Architects and developers need to implement those operational scenarios in the code from one service to the other, these are probably known patterns but you still need to write code to handle scenarios such as:
- Failover Mechanisms
- Retrial Mechanisms
- Circuit Breakers
Service Mesh Benefits
Service Mesh can provide all the above without the need of writing additional code, the result is a cleaner, simpler and smaller code that focuses more on business goals, enhanced products and has better experience.
Keeping your microservice really "micro" can also enhance performance and reduce latency to import and load your container images.
From an operational perspective, traffic management is the core functionality of Service Mesh, and it controls this by injecting a proxy server that intercepts all the traffic to the adjacent service and acts upon it based on the configuration that you provide to the mesh.
In case of Istio Service Mesh Envoy proxy is used which is a layer 7 proxy server that can understand application protocols such as http and read it's headers. The traffic interception in addition to the configuration provided allow the proxy to handle capabilities like security, authorization retries and other capabilities mentioned above away from your application code.
The traffic control allows you to inject failures, and by implementing mechanisms like circuit breakers you can totally block the service in case of an unexpected number of requests..
Service Mesh offers add-ons that help with live graphical representation of what is currently happening within the mesh. This visible representation of traffic between microservices can help you detect any undesired behaviour of your application and using simple declarative configuration can mitigate those behaviors.
From SRE perspective, implementing chaos engineering, chaos testing and fault injections are practices that test the behavior of system components under undesired changes to check and guarantee service resiliency or maximum latency. Service Mesh technology allows such practices by declarative configuration changes and lets you observe live results of how different system components behave.
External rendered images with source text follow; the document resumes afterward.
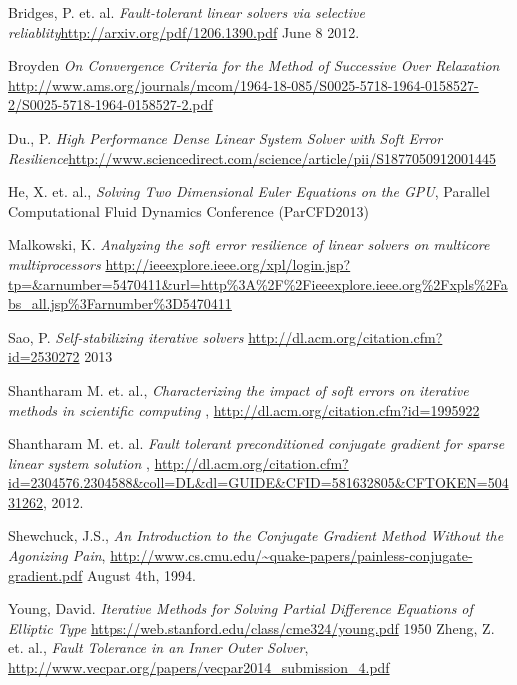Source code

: \documentclass[a4paper]{article}
\begin{document}
\begin{thebibliography}{1}
 Bridges, P. et. al. \emph{Fault-tolerant linear solvers via selective reliablity}\url{http://arxiv.org/pdf/1206.1390.pdf} June 8 2012.

 Broyden \emph{On Convergence Criteria for the Method of Successive Over Relaxation} \url{http://www.ams.org/journals/mcom/1964-18-085/S0025-5718-1964-0158527-2/S0025-5718-1964-0158527-2.pdf}

 Du., P. \emph{High Performance Dense Linear System Solver
with Soft Error Resilience}\url{http://www.sciencedirect.com/science/article/pii/S1877050912001445}

 He, X. et. al., \emph{Solving Two Dimensional Euler Equations on the GPU}, Parallel Computational Fluid Dynamics Conference (ParCFD2013)

\bibitem{} Malkowski, K. \emph{Analyzing the soft error resilience of linear solvers on multicore multiprocessors} \url{http://ieeexplore.ieee.org/xpl/login.jsp?tp=&arnumber=5470411&url=http%3A%2F%2Fieeexplore.ieee.org%2Fxpls%2Fabs_all.jsp%3Farnumber%3D5470411}

 Sao, P. \emph{Self-stabilizing iterative solvers} \url{http://dl.acm.org/citation.cfm?id=2530272} 2013

 Shantharam M. et. al., \emph{Characterizing the impact of soft errors on iterative methods in scientific computing
}, \url{http://dl.acm.org/citation.cfm?id=1995922}

 Shantharam M. et. al. \emph{Fault tolerant preconditioned conjugate gradient for sparse linear system solution
}, \url{http://dl.acm.org/citation.cfm?id=2304576.2304588&coll=DL&dl=GUIDE&CFID=581632805&CFTOKEN=50431262}, 2012.

 Shewchuck, J.S., \emph{An Introduction to the Conjugate Gradient Method Without the Agonizing Pain}, \url{http://www.cs.cmu.edu/~quake-papers/painless-conjugate-gradient.pdf} August 4th, 1994.

\bibitem{} Young, David. \emph{Iterative Methods for Solving Partial Difference Equations of Elliptic Type} \url{https://web.stanford.edu/class/cme324/young.pdf} 1950
  Zheng, Z. et. al., \emph{Fault Tolerance in an Inner Outer Solver}, \url{http://www.vecpar.org/papers/vecpar2014_submission_4.pdf}

\end{thebibliography}
\end{document}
How about a better way to deploy new features and test them with live traffic? Canary deployments allow the deployment of a new version of the service along with the old one and with traffic control configuration you can forward a portion of the live traffic. WIth layer 7 proxies you can split the traffic by percentage or by user segments, something like Android users Vs iPhone users etc..
Live testing and the ability to revert back in case of issues, is a function that you may have noticed while using Google or Facebook, when your friend got a new change while it didn't reach you yet. This type of testing enforces better user experience and more innovative teams that are more close to their customer needs and behaviors.
Business Value of Service Mesh
The business value that Service Mesh brings to teams and enterprises elevates over the above mentioned technological advantages. Enabling your development and operation teams with better technology to help them with day to day work will turns to benefits to your organization in terms of:
- Better development experience.
- Enhanced live visibility.
- Stable applications tested in various scenarios and able to revert back in a sec.
- Enrich the innovation culture among the team.
- Increase the time focussed on business value and user experience compared to the time focussed in solving team problems.
- Faster time to market with fine small releases.
- Higher availability to your application leads to better user experience.
Have you started your journey with Service Mesh yet?